------ RECORDS SUPPLIED ------
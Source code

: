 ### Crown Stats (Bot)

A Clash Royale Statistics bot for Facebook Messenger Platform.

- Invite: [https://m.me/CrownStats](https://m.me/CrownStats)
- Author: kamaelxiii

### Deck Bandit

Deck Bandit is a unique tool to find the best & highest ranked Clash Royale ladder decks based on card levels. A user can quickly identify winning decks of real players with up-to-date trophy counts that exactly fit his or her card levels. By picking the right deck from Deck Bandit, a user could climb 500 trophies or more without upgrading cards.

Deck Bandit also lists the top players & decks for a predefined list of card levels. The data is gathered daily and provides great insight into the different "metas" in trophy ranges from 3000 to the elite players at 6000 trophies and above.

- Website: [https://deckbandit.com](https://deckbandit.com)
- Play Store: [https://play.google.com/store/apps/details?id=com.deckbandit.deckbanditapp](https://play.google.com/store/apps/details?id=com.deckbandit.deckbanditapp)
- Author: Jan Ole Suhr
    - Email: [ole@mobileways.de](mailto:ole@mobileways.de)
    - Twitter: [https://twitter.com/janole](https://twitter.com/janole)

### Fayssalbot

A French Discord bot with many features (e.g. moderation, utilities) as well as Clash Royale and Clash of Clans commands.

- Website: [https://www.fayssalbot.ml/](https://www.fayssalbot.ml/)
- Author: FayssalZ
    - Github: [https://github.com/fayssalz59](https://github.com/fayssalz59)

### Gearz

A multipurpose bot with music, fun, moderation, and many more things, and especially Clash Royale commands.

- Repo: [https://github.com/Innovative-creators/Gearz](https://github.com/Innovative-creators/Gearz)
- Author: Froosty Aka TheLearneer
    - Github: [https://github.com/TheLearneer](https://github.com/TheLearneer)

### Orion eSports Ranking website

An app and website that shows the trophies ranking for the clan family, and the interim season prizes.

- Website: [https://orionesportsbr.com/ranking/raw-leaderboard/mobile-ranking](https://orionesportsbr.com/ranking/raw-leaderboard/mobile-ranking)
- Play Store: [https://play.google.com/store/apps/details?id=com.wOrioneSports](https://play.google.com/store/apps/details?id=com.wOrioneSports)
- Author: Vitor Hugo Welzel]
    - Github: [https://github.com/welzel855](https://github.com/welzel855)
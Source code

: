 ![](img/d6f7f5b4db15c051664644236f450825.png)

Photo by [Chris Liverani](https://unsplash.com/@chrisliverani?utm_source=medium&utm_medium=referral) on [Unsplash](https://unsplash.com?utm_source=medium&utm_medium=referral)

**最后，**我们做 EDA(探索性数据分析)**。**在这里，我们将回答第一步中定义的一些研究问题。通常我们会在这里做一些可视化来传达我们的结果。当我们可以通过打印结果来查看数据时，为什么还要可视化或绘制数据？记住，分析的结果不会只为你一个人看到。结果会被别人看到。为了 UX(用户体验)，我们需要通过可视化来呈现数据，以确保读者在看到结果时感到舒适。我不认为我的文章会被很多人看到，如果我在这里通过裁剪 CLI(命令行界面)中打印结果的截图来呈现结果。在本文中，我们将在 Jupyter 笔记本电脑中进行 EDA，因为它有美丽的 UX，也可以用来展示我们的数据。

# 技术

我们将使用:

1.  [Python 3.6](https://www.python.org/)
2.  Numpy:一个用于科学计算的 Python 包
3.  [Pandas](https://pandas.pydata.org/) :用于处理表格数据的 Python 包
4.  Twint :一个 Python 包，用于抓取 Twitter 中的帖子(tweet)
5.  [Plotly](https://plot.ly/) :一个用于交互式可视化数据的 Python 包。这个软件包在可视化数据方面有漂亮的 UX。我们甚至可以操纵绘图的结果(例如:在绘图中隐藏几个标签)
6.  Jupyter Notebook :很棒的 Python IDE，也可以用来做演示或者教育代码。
------
### EXERCISE REQUIREMENTS
Print exactly and only the lines that start at the line with "Python 包。这个软件包在可视化数据方面有漂亮的 UX。我们甚至可以操纵绘图的结果(例如:在绘图中隐藏几个标签)" and run through the end of the listing above.

### COMPLETED EXERCISE
5.  [Plotly](https://plot.ly/) :一个用于交互式可视化数据的 Python 包。这个软件包在可视化数据方面有漂亮的 UX。我们甚至可以操纵绘图的结果(例如:在绘图中隐藏几个标签)
6.  Jupyter Notebook :很棒的 Python IDE，也可以用来做演示或者教育代码。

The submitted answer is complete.